Corsairs did operate from escort carriers and when they did they had the same problem as Seafires, namely wrinkling of airframes from the stress of low carrier speed landings:

During the following four days of carrier refresher
landings, 46 pilots were qualified with a total of 260 landings.,
Considerable trouble was experienced with wrinkling of fuselage
and stub wings of the FG-1D aircreft. While it is believed that
several landings were hard due to the planes being brought in
somewhat high and to the pitching of the vessel, no abnormally hard
landings were observed, and a basic design weakness is indicated.
Complete R.U.D.M.'s on this condition have been prepared with the
assistance of manufacturers' representatives and Naval technical
Officers who were aboard as observers.
USS Vella Gulf War Diary May 1945
​But by 1945 the US was cranking out F4U and variants by the hundreds every month and writing off aircraft was just accepted as par for the course.

Reactions: Like Like:
2 | Like List reactions


----------



## XBe02Drvr (Sep 17, 2017)

RCAFson said:


> Corsairs did operate from escort carriers and when they did they had the same problem as Seafires, namely wrinkling of airframes from the stress of low carrier speed landings:


I stand corrected, and thanks for the info. And who do we have to thank for this foolishness? Wouldn't you know; Marines! Go for broke, and to hell with the casualties.
Cheers,
Wes


----------



## pbehn (Sep 17, 2017)

Which plane was easier to control at stall speeds?


----------



## parsifal (Sep 17, 2017)

Here is a list I found on corsair accidents in USN service

F4U Corsair USN Accident Reports

There are a lot of accidents from aircraft based on USN CVEs. American CVEs could have up to 6 F4Us attached, which is a small percentage of the numbers afloat, but just glancing at the list there seem to be an awful lot based on CVEs and aircraft transports (which is what the majority of CVEs were used for).

Reactions: Informative Informative:
1 | Like List reactions


----------



## XBe02Drvr (Sep 17, 2017)

pbehn said:


> Which plane was easier to control at stall speeds?


It surely wasn't the Corsair!
Cheers,
Wes

Reactions: Agree Agree:
1 | Like List reactions


----------



## Razgriz1 (Oct 29, 2017)

Got two reports to show you all. One on the Corsair, other on the Spitfire. 

(http://www.wwiiaircraftperformance.org/f4u/f4u-1-detail-specification.pdf)

When this report said high speed, did it mean indicated airspeed or true airspeed? 

(Spitfire Mk VB W.3134 Report)

What power setting did the mkv spitfire use to achieve a climb of 3250ft/min (normal, military etc...)?

Also, what the main difference between Military & WEP?


----------



## wuzak (Oct 29, 2017)

Razgriz1 said:


> Got two reports to show you all.
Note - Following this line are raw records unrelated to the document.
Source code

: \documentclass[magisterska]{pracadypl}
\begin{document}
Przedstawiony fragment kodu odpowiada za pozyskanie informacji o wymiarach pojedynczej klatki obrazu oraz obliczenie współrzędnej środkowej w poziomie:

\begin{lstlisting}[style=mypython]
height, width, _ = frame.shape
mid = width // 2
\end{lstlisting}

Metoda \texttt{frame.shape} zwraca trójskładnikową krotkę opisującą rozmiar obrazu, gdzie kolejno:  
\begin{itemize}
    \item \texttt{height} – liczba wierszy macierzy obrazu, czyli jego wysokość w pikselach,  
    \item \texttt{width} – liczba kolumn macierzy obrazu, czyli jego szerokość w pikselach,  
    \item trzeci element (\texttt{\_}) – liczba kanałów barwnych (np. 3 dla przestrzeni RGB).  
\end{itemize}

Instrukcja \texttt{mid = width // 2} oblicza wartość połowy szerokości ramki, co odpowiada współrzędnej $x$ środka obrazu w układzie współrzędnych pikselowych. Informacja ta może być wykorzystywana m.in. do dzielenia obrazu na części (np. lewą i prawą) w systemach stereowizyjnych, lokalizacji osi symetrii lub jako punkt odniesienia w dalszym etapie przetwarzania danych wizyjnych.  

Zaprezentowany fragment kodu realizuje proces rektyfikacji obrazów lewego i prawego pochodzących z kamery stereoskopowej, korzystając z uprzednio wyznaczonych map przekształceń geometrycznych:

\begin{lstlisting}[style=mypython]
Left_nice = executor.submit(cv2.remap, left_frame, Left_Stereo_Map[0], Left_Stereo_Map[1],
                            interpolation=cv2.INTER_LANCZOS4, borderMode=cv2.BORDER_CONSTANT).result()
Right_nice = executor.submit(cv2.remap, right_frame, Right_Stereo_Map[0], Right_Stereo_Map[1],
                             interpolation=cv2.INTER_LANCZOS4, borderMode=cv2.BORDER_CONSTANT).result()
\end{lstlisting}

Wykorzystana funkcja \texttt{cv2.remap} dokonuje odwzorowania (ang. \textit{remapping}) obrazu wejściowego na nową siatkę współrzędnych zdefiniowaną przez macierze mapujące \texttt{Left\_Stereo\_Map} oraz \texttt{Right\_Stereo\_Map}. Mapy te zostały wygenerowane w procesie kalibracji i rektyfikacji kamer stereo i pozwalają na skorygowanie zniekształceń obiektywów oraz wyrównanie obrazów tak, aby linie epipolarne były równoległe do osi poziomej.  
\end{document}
One on the Corsair, other on the Spitfire.
> 
> (http://www.wwiiaircraftperformance.org/f4u/f4u-1-detail-specification.pdf)
> 
> When this report said high speed, did it mean indicated airspeed or true airspeed?



True Air Speed




Razgriz1 said:


> (Spitfire Mk VB W.3134 Report)
> 
> What power setting did the mkv spitfire use to achieve a climb of 3250ft/min (normal, military etc...)?



+9psi boost. 

At that time that was the 1/2 hour emergency rating. There was also a 3 minute emergency (and take-off) rating of +12psi boost.




Razgriz1 said:


> Also, what the main difference between Military & WEP?



Boost.

The boost was controlled by the throttle, either manually or automatically. 

A supercharger designed to operate at a certain altitude could provide more boost than the engine could cope with. To compensate for this, the throttle was closed to the point where the desired boost level is obtained. Then, as altitude increased the throttle was opened to maintain the boost pressure. The altitude where the throttle is fully open is termed the critical altitude or full throttle altitude (FTH). Above this altitude the boost, and power, fell off.

With WEP the throttle was opened more, and the critical/full throttle altitude was lower for WEP than military.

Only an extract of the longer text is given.